I thought this page would provide an opportunity to share encouraging scriptural thoughts together. If you have a thought to share please don't hesitate to let me know.
It's worth doing research on God's name in the Greek scriptures (or New Testament 😊) as there are actually no manuscripts of the new testament in existence that have the divine name in them. No one can say categorically whether or not the divine name was there. Considering that Jehovah has preserved his name in the Hebrew scriptures (or old testament) it would make sense that Jehovah would have preserved it in the Greek scriptures too if this was of paramount importance.
I always thought that the New World Translation inserted the name only in places where the Hebrew scriptures were being quoted and those scriptures contained the divine name. Doing so made sense to me, as surely the disciples in the first century would have accurately quoted the Hebrew scriptures?
It has been painful to discover though that the New World Translation has gone way beyond inserting the divine name when quoting from the Hebrew scriptures and taken the undue liberty to place it elsewhere also and in so doing, have distracted from the real good news and hidden the impact of many verses.

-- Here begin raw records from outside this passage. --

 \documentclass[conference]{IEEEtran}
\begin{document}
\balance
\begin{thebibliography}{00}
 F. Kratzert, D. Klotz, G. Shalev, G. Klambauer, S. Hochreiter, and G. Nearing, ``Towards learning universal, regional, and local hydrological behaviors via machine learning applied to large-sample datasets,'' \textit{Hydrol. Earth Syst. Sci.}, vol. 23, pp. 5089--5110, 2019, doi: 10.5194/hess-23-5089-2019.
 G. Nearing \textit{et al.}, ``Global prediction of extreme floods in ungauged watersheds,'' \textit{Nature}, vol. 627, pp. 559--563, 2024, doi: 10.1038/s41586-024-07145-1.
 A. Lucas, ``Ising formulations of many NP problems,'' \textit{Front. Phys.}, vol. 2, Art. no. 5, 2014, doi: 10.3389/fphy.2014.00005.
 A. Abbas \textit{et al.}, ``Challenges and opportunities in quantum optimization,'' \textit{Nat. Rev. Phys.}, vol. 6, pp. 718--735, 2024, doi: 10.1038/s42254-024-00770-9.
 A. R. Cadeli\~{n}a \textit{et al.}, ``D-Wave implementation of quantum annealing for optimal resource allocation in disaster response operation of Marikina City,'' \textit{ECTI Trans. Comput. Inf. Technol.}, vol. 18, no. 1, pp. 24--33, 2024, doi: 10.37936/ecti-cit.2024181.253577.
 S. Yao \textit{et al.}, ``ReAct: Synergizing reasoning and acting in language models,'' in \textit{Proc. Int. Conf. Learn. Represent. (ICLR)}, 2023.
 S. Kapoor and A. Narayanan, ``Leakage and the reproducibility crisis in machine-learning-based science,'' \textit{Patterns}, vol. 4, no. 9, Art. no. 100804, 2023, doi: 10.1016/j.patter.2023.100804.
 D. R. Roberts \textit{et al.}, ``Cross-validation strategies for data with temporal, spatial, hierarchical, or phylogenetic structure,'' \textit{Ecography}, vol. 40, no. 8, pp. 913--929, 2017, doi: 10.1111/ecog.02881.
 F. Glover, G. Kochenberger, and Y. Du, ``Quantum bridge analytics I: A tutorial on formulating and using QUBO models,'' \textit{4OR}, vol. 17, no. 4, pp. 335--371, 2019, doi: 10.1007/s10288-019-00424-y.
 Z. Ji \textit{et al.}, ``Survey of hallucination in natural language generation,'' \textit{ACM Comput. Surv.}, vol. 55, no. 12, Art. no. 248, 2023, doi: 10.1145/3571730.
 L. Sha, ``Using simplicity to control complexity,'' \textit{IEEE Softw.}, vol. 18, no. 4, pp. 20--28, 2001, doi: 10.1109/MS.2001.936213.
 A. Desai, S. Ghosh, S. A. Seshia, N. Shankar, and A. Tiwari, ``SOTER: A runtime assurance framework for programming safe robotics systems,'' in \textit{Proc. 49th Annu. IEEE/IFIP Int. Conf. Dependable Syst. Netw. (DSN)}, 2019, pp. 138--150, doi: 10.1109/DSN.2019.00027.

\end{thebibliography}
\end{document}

Since leaving the organisation, my husband and I and a few friends have started reading the bible together each week and we began in the book of ACTS. How pertinent is this book??!! It's perfect reading for those leaving the organisation as the experiences of the first century Christians are so similar to what we are experiencing. We use different translations to assist our understanding and it was by doing this that certain scriptures became noticeable. The New World Translation often used the name 'Jehovah' whereas other translations used the term, 'the Lord'. It was with horror that I realised that many scriptures were in fact talking about JESUS and not Jehovah! How terrible of the translator! This is such a serious matter! I now understand why I felt so strange talking about Jesus so much when first leaving the organisation. I felt like I sounded similar to many fanatical religionists always talking about Jesus. It was disorienting. I had talked about Jehovah all my life with such passion and rightly so! But I rarely talked about Jesus, not because I didn't respect him but when you grow up in the organisation of Jehovah's Witnesses you are taught that you are not in the new covenant and thus you have no particular relationship with the Christ. We are just observers of the new covenant and the only way we have a relationship with Christ is via association with those who claim to be anointed. It is so painful to know that we have been separated from the Christ all this time. So terrible! So shocking! What we were taught was a lie!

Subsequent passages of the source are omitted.